Baker, J. concurs with separate concurring opinion
Brown, J. dissents with separate opinion
Baker, Judge, concurring.
… I write separately to acknowledge the State’s compelling argument that when D.Z. sat down with Dowler, it was merely a school disciplinary meeting that in no way implicated D.Z.’s Miranda rights. … The frequent—in some places, constant—presence of officers in our schools has, in my view, changed the nature of the school disciplinary process. … Under these circumstances, and given the general evolution of the school disciplinary process into something quasi- (or actually) criminal in nature, I fully concur with the majority’s determination that the finding of delinquency should be reversed.
Brown, Judge, dissenting.
… Viewed from a schoolhouse perspective, D.Z.’s actions interfered with the maintenance of an orderly and effective educational system, Dowler’s February and March investigation was an attempt to identify the cause of the interference, and his discussion with D.Z. was an attempt to restore order. …
Officer Flynn testified that he did not direct Dowler in any questioning, that when Dowler decided to bring in D.Z. for questioning, he was not in the office at the time of questioning, that he had a conversation with D.Z. after Dowler’s conversation, and that he entered
Dowler’s office only after Dowler had exited, spoke to D.Z., and eventually let D.Z. know he was being charged.

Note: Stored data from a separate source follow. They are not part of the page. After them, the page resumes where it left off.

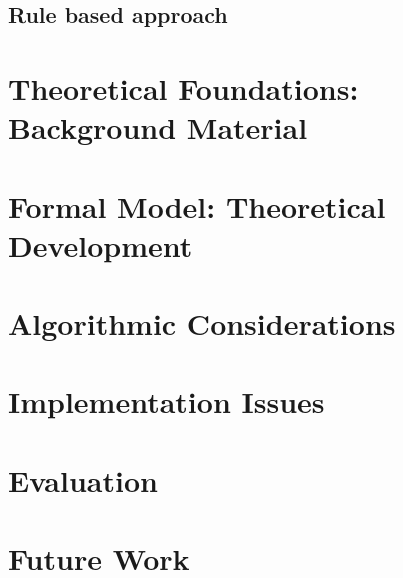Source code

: \documentclass[11pt,a4paper]{report}
\begin{document}
\section{Rule based approach}
\newpage
\chapter{Theoretical Foundations: Background Material}
\newpage
\chapter{Formal Model: Theoretical Development}
\newpage
\chapter{Algorithmic Considerations}
\newpage
\chapter{Implementation Issues}
\newpage
\chapter{Evaluation}
\newpage
\chapter{Future Work}
\newpage
\end{document}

While it may be true that schools are different than they used to be, I would hold on these facts as this Court did in C.D., 947 N.E.2d at 1022-1023; S.G., 956 N.E.2d at 679-680; and G.J. v. State, 716 N.E.2d 475, 477 (Ind. Ct. App. 1999), and find that no Miranda violation occurred in the statements made to Dowler outside the presence of Officer Flynn and affirm the trial court’s finding.